The momentum of mergers and acquisitions continued throughout 2015 as Communications, Technology and Media (CTM) companies looked for opportunities to consolidate, specialise further, diversify, and/or expand their international operations.
CTM deals involving a European entity have been announced with a combined value in excess of USD 275 billion* over a 12 month period; amongst these nine were valued in excess of USD 5 billion. Activity in the technology industry has been exceptionally strong; Q2 2015 saw the highest global value of disclosed deals for a single quarter since 2000.
To help our clients better understand these trends we have completed a proprietary analysis of some of the key M&A trends developing across the CTM industries; with a focus on activity involving a European buyer, seller and/or target. This technical bulletin examines some of the trends, challenges and risks associated with buying and selling companies. It also explores how CTM companies are dealing with these risks and potential obstacles.
M&A activity is buoyant across the CTM sectors. For example, M&A activity in the telecommunication’s sector has accelerated significantly and represents 70% of the top ten CTM deals*. This has
been driven by increasing competition, pricing pressures, monetisation or sharing of infrastructure assets, service diversification, geographic strategies and further specialisation (e.g. into new service segments).
M&A in the media sector has also remained strong. Altice’s bid for Cablevison ranks in the top three deal announcements across the CTM sectors*. This example signals the continued consolidation of the CTM sectors through the rise of quad play (internet, landline, mobile, and TV) strategies, and continued diversification.
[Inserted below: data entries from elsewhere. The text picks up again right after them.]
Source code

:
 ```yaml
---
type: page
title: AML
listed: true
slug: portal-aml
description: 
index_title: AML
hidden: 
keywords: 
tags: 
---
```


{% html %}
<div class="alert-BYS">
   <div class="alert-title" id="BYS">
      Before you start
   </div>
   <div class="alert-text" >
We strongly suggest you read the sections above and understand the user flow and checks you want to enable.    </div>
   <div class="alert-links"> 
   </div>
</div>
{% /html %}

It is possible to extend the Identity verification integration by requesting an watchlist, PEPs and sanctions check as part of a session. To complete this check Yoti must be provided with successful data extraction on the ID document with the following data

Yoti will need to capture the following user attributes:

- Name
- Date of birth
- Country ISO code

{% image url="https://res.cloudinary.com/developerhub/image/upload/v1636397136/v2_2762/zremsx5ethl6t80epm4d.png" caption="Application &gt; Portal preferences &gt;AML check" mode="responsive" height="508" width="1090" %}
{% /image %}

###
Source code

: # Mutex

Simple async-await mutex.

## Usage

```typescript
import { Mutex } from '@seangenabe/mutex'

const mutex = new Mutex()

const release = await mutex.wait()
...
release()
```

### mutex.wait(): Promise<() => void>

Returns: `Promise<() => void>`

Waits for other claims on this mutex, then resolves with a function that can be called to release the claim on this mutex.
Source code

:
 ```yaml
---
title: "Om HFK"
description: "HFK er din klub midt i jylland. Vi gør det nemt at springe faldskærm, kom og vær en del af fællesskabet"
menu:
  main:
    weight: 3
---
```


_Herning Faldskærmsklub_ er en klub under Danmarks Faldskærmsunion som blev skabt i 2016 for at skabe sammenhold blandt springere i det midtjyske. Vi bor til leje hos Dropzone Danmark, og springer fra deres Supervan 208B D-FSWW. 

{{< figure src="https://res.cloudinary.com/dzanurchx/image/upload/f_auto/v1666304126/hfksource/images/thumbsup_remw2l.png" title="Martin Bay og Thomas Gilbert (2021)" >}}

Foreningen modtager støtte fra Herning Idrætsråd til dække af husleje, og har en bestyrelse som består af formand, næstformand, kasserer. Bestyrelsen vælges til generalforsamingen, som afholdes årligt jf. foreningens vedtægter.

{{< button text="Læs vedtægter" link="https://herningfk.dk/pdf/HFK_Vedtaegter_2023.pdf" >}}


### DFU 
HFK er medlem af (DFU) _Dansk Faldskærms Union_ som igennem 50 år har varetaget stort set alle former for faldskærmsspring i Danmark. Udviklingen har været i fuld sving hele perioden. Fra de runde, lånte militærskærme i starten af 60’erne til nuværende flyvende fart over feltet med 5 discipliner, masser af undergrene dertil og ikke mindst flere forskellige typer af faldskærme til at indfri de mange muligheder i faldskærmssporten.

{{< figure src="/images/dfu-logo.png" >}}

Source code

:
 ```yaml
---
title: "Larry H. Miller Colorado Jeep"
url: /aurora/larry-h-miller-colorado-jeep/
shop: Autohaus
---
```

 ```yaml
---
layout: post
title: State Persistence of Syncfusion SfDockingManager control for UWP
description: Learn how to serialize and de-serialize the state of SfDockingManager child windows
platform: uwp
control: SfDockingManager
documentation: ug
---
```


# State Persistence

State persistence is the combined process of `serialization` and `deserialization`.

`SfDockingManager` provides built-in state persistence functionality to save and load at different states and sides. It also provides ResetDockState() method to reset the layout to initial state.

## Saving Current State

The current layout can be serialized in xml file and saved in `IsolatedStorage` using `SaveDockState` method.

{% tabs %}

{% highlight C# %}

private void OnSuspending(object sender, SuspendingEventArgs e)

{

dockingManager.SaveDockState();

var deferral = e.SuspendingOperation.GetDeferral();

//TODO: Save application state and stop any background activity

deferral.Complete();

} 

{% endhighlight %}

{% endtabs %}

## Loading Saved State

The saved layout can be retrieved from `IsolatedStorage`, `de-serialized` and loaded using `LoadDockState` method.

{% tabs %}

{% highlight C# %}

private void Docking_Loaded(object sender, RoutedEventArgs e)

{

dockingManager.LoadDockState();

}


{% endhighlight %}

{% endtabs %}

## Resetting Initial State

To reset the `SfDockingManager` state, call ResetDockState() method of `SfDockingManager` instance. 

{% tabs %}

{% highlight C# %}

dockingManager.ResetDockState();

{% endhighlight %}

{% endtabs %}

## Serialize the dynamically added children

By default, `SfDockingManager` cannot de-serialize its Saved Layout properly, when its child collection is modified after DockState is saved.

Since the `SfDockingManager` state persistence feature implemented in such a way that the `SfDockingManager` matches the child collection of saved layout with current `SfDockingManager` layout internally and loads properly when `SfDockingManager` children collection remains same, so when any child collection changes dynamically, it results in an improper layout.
Looking towards Asia and the media sector specifically, the Japanese publishing heavyweight Nikkei Inc. agreed to purchase the Financial Times from Pearson plc.
Finally, we have also experienced a major increase in semiconductor and technology manufacturing sector M&A, driven by several factors, including pricing and margin pressures, inorganic growth strategies, product development and innovation, increased specialisation (product and market segmentation), intellectual property acquisition, supply chain enhancement and a drive to expand international footprints.